▶ **Problem requirements**
Beginning with the line that holds "1. [Συνδεθείτε με" in the data below, give again every line through the one that holds "1. Επιλέξτε από", exactly as written.

▶ **Material provided**

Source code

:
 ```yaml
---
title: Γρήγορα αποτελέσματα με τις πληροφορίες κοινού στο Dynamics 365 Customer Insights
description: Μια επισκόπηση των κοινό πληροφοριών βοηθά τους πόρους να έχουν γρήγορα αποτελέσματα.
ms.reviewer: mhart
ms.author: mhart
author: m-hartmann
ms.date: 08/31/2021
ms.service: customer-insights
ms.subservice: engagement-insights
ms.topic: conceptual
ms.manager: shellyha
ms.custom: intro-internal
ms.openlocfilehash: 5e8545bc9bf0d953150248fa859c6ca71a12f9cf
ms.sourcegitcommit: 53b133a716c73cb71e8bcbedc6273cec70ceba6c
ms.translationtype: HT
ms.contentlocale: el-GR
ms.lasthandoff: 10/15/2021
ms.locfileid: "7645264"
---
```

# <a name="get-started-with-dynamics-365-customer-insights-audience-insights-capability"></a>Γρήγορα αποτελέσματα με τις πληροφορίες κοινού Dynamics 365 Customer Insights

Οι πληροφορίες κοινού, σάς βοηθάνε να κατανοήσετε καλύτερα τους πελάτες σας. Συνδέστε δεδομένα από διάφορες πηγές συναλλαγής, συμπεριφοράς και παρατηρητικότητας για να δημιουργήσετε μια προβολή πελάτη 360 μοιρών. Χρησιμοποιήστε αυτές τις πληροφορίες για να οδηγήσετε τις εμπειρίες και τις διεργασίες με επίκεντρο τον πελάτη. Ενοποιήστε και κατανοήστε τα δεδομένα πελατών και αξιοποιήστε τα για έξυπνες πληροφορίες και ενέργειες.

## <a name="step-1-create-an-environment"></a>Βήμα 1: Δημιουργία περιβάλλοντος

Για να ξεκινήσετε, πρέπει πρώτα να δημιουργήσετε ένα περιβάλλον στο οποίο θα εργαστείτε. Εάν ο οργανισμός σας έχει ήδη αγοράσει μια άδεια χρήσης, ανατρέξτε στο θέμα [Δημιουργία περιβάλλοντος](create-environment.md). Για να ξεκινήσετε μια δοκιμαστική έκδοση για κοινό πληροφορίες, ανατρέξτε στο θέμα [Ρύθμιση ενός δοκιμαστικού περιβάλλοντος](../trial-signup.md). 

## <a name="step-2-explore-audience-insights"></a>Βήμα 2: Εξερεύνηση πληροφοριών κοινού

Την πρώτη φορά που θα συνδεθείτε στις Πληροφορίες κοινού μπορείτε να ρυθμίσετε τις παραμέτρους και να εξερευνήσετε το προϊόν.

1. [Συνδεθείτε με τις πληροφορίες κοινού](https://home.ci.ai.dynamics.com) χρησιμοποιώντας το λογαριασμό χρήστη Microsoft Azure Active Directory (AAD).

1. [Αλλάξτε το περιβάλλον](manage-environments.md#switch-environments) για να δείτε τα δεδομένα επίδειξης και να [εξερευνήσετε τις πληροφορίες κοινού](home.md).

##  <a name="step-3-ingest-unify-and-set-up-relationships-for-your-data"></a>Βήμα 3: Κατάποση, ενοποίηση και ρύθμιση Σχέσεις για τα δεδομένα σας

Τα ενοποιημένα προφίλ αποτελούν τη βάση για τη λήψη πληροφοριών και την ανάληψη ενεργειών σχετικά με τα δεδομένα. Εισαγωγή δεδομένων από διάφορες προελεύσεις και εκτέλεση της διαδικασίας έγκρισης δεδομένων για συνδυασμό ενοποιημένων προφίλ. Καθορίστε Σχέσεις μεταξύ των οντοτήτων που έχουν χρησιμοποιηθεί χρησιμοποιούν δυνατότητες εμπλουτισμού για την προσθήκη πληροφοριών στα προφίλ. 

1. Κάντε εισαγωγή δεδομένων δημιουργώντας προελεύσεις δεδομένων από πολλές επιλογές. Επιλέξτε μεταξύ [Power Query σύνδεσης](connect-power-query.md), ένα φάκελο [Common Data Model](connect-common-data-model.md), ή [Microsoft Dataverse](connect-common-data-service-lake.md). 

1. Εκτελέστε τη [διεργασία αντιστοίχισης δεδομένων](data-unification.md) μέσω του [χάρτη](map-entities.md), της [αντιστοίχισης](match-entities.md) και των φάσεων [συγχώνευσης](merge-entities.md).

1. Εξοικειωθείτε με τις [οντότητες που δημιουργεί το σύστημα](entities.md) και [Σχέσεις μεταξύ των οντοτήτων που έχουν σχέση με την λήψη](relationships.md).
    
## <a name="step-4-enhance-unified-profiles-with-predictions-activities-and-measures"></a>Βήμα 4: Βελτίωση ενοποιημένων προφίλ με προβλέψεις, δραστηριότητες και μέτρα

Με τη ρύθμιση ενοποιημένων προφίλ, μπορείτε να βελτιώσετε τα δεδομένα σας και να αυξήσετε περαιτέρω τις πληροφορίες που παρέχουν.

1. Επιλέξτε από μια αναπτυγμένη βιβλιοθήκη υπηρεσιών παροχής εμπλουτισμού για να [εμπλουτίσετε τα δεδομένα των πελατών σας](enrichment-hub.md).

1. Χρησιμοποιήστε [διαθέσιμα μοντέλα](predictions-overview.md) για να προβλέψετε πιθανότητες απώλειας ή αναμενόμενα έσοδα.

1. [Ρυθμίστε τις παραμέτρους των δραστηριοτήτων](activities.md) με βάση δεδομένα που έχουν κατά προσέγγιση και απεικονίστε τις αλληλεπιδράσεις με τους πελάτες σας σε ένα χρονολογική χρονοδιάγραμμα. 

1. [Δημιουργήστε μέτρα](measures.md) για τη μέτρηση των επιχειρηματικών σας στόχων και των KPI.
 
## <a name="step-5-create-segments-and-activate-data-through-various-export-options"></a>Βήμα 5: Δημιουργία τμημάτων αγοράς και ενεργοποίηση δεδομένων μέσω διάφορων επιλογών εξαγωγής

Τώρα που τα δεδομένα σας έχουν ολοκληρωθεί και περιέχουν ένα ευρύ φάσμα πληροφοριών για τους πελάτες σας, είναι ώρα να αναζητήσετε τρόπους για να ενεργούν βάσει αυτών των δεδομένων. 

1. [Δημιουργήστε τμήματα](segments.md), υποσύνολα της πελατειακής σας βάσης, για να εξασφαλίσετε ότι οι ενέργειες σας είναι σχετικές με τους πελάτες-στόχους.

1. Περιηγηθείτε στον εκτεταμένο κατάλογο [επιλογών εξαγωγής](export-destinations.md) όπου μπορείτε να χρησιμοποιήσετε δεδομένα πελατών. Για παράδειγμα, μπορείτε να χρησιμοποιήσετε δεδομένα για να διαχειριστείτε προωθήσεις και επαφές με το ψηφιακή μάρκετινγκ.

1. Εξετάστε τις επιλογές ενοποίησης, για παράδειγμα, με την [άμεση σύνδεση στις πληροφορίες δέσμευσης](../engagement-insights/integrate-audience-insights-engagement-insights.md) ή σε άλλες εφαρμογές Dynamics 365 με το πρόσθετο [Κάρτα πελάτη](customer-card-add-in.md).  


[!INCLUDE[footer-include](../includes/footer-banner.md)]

▶ **Written answer**
1. [Συνδεθείτε με τις πληροφορίες κοινού](https://home.ci.ai.dynamics.com) χρησιμοποιώντας το λογαριασμό χρήστη Microsoft Azure Active Directory (AAD).

1. [Αλλάξτε το περιβάλλον](manage-environments.md#switch-environments) για να δείτε τα δεδομένα επίδειξης και να [εξερευνήσετε τις πληροφορίες κοινού](home.md).

##  <a name="step-3-ingest-unify-and-set-up-relationships-for-your-data"></a>Βήμα 3: Κατάποση, ενοποίηση και ρύθμιση Σχέσεις για τα δεδομένα σας

Τα ενοποιημένα προφίλ αποτελούν τη βάση για τη λήψη πληροφοριών και την ανάληψη ενεργειών σχετικά με τα δεδομένα. Εισαγωγή δεδομένων από διάφορες προελεύσεις και εκτέλεση της διαδικασίας έγκρισης δεδομένων για συνδυασμό ενοποιημένων προφίλ. Καθορίστε Σχέσεις μεταξύ των οντοτήτων που έχουν χρησιμοποιηθεί χρησιμοποιούν δυνατότητες εμπλουτισμού για την προσθήκη πληροφοριών στα προφίλ. 

1. Κάντε εισαγωγή δεδομένων δημιουργώντας προελεύσεις δεδομένων από πολλές επιλογές. Επιλέξτε μεταξύ [Power Query σύνδεσης](connect-power-query.md), ένα φάκελο [Common Data Model](connect-common-data-model.md), ή [Microsoft Dataverse](connect-common-data-service-lake.md). 

1. Εκτελέστε τη [διεργασία αντιστοίχισης δεδομένων](data-unification.md) μέσω του [χάρτη](map-entities.md), της [αντιστοίχισης](match-entities.md) και των φάσεων [συγχώνευσης](merge-entities.md).

1. Εξοικειωθείτε με τις [οντότητες που δημιουργεί το σύστημα](entities.md) και [Σχέσεις μεταξύ των οντοτήτων που έχουν σχέση με την λήψη](relationships.md).
    
## <a name="step-4-enhance-unified-profiles-with-predictions-activities-and-measures"></a>Βήμα 4: Βελτίωση ενοποιημένων προφίλ με προβλέψεις, δραστηριότητες και μέτρα

Με τη ρύθμιση ενοποιημένων προφίλ, μπορείτε να βελτιώσετε τα δεδομένα σας και να αυξήσετε περαιτέρω τις πληροφορίες που παρέχουν.

1. Επιλέξτε από μια αναπτυγμένη βιβλιοθήκη υπηρεσιών παροχής εμπλουτισμού για να [εμπλουτίσετε τα δεδομένα των πελατών σας](enrichment-hub.md).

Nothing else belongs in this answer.